ECON7001 - Economics of Labour

This module is available in Term 1



The course provides a survey of theoretical and empirical aspects of modern labour economics. After providing some basic information about characteristics and trends in actual labour markets (concentrating on the UK, but providing international comparisons) the course analyses in some detail the supply side and the demand side of the labour market. These building blocks enable further analysis of special topics such relative wages, human capital, labour market discrimination and unemployment. The course provides applications, in the context of labour markets, of analytical concepts and empirical techniques taught in the core courses of the BSc Economics degree (and joint degrees).

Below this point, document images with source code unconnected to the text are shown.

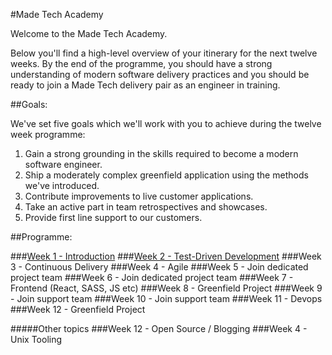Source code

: #Made Tech Academy

Welcome to the Made Tech Academy. 

Below you'll find a high-level overview of your itinerary for the next twelve weeks. By the end of the programme, you should have a strong understanding of modern software delivery practices and you should be ready to join a Made Tech delivery pair as an engineer in training.

##Goals:

We've set five goals which we'll work with you to achieve during the twelve week programme:

1. Gain a strong grounding in the skills required to become a modern software engineer. 
2. Ship a moderately complex greenfield application using the methods we've introduced.
3. Contribute improvements to live customer applications.
4. Take an active part in team retrospectives and showcases.
5. Provide first line support to our customers.

##Programme:

###[Week 1 - Introduction](learn/00_introduction.md)
###[Week 2 - Test-Driven Development](learn/01_tdd.md)
###Week 3 - Continuous Delivery
###Week 4 - Agile
###Week 5 - Join dedicated project team
###Week 6 - Join dedicated project team
###Week 7 - Frontend (React, SASS, JS etc)
###Week 8 - Greenfield Project
###Week 9 - Join support team
###Week 10 - Join support team
###Week 11 - Devops
###Week 12 - Greenfield Project


#####Other topics
###Week 12 - Open Source / Blogging
###Week 4 - Unix Tooling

After completing the module students should be able to:

  • Describe some of the main characteristics of, and recent developments in, labour markets of OECD-type economies
  • Apply basic optimisation techniques to solve stylised problems relating to labour markets
  • Critically evaluate empirical findings relating to major research areas such as labour supply, employers’ adjustments to changing demand, returns to education, unemployment, etc.
Taught by:
Donald Verry
Assessment: There are 10 2-hour lectures. Each student also has 4 compulsory tutorial classes, run as structured discussions, and is required to submit 2 essays. Assessment is by final unseen 2-hour examination in Term 3. Affiliate students leaving in December will take a 2-hour written examination set up by the Department at the end of Term 1.
Suitable for:
2nd / 3rd year Economics (L100), 3rd year Econ/Stats (LG13) and Phil/Econ (VL51) students.
Prerequisites: ECON1001: Economics and ECON 1002: Applied Economics (or equivalents).